§ **TASK STATEMENT**
The answer must consist of every line from the entries below that contains the word "node".
───── RECORDS TO PROCESS ─────
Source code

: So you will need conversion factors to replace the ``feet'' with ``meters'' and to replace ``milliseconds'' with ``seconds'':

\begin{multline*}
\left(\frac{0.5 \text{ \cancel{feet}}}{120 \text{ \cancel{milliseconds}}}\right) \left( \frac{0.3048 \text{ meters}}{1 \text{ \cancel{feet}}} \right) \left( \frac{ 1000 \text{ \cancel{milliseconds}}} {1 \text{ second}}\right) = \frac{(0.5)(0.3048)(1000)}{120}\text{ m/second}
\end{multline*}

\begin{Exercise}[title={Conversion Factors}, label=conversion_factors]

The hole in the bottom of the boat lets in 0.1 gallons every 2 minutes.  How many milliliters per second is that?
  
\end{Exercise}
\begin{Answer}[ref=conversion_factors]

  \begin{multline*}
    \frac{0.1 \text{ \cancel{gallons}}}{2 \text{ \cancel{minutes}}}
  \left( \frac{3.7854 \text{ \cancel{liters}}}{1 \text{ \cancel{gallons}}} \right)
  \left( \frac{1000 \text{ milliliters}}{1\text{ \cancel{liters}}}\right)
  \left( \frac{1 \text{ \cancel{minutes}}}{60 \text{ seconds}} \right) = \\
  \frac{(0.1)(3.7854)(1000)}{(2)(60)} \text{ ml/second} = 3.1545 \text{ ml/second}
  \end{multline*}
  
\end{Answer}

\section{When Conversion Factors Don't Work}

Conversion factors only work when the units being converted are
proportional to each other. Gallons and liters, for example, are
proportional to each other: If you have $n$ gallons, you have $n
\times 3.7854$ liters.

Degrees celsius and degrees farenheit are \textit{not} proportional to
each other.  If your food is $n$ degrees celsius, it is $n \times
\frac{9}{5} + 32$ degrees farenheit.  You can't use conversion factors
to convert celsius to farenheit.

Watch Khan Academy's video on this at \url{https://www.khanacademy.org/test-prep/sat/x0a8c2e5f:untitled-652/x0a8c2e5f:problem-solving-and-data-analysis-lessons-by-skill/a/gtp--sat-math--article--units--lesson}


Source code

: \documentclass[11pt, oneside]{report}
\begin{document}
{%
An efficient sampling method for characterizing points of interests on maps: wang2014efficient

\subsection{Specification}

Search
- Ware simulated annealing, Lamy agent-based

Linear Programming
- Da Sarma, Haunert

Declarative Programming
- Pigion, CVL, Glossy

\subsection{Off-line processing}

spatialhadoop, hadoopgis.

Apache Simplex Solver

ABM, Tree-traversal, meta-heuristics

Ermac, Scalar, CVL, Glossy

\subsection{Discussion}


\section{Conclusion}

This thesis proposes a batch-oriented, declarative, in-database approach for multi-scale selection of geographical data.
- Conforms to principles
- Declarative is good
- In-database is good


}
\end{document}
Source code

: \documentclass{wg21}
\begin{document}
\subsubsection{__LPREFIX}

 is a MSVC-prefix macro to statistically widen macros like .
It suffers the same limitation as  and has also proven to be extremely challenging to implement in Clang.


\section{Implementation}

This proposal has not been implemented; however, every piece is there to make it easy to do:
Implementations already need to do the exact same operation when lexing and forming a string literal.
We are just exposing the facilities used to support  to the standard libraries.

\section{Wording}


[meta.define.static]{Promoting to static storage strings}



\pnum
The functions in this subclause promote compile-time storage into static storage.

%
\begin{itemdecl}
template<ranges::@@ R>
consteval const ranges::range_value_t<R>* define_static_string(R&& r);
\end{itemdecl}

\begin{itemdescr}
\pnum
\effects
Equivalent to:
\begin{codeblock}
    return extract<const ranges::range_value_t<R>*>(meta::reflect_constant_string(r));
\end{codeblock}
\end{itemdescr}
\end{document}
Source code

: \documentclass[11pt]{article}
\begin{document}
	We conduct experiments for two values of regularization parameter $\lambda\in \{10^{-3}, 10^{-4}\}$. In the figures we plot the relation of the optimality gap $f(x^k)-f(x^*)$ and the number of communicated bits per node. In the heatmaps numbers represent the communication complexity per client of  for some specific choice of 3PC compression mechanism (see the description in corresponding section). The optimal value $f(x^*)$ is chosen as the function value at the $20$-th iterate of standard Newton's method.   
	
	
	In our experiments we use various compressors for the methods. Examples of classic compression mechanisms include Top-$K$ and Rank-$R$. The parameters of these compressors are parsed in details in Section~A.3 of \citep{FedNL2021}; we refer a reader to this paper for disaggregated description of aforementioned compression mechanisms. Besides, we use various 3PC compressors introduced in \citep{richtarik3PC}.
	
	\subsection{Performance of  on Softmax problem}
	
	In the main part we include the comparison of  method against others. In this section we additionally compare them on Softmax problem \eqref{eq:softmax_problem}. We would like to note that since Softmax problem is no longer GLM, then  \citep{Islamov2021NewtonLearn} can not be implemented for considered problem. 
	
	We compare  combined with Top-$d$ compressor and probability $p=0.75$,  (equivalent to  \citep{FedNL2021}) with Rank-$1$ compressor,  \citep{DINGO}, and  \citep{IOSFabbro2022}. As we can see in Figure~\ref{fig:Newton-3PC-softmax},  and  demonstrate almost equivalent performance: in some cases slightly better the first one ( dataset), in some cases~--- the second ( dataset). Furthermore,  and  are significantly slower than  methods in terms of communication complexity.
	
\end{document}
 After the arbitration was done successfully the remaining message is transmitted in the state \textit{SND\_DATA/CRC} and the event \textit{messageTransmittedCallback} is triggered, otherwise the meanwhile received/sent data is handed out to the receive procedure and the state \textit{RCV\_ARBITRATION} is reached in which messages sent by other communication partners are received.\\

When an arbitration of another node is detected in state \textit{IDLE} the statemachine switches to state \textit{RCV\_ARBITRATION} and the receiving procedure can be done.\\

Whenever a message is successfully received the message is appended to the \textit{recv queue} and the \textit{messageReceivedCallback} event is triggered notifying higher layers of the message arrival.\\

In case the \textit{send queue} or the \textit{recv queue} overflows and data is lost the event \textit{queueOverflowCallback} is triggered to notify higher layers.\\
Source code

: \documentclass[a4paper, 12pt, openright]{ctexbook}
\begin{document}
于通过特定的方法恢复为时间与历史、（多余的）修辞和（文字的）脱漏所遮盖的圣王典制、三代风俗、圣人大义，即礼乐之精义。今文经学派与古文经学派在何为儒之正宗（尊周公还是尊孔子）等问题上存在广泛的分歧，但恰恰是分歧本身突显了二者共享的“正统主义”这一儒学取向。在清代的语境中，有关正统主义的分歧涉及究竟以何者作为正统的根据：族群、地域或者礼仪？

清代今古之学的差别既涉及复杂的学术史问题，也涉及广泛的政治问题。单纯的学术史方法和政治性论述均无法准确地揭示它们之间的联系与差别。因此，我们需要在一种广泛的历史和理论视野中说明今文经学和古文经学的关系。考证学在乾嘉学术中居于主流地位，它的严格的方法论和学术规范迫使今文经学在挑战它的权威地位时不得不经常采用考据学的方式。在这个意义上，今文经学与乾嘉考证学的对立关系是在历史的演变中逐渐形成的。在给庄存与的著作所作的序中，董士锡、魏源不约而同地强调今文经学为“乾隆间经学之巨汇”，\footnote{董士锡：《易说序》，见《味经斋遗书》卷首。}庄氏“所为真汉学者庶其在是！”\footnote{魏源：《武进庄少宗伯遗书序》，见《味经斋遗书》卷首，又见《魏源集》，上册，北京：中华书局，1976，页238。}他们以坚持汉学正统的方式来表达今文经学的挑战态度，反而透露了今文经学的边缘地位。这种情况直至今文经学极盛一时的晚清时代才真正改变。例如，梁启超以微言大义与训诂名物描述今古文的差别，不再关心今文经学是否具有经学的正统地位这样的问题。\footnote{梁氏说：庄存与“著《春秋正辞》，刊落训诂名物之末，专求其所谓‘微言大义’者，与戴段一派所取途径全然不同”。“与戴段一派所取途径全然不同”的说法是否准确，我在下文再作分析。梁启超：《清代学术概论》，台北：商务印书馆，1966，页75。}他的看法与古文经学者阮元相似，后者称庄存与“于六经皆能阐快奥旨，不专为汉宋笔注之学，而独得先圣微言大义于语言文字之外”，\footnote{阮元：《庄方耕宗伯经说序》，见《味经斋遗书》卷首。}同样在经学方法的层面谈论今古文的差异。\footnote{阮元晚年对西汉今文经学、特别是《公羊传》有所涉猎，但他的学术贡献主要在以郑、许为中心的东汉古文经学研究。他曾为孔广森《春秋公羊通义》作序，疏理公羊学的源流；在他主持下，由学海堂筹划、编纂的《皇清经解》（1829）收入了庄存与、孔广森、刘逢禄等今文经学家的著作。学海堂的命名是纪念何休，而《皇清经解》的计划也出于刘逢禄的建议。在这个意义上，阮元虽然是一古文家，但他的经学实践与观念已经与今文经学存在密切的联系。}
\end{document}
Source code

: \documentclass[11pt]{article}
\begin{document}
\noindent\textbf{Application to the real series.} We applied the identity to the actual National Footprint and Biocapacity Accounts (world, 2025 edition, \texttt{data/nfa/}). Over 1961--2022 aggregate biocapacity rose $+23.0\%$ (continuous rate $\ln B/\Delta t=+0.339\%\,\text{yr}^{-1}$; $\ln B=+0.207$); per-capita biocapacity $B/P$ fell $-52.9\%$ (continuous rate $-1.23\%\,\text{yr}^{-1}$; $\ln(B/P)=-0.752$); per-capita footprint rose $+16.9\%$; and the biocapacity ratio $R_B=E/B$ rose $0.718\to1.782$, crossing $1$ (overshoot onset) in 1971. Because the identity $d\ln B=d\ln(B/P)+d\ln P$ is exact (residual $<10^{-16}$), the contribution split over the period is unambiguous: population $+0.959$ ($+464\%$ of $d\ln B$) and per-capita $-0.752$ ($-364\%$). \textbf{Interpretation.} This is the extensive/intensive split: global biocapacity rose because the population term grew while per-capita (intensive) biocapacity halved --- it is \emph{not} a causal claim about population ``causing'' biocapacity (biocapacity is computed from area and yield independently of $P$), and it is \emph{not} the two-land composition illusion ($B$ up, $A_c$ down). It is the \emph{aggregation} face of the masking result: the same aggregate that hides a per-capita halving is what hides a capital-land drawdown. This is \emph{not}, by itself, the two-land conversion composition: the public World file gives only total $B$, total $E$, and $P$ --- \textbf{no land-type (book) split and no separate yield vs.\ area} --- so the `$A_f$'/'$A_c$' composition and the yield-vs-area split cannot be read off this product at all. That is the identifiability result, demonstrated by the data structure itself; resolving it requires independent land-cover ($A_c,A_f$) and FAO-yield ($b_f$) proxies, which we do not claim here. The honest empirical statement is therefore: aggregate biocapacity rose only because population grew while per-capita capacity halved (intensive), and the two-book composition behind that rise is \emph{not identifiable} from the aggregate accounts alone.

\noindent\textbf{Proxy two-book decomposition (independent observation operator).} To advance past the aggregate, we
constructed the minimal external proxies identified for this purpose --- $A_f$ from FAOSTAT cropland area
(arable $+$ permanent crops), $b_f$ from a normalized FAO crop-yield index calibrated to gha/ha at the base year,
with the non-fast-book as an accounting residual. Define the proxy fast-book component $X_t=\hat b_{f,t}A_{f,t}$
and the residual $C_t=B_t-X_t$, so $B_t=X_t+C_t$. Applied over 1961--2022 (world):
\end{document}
─────
§ **ANSWER TO THIS EXERCISE**
	We conduct experiments for two values of regularization parameter $\lambda\in \{10^{-3}, 10^{-4}\}$. In the figures we plot the relation of the optimality gap $f(x^k)-f(x^*)$ and the number of communicated bits per node. In the heatmaps numbers represent the communication complexity per client of  for some specific choice of 3PC compression mechanism (see the description in corresponding section). The optimal value $f(x^*)$ is chosen as the function value at the $20$-th iterate of standard Newton's method.   
When an arbitration of another node is detected in state \textit{IDLE} the statemachine switches to state \textit{RCV\_ARBITRATION} and the receiving procedure can be done.\\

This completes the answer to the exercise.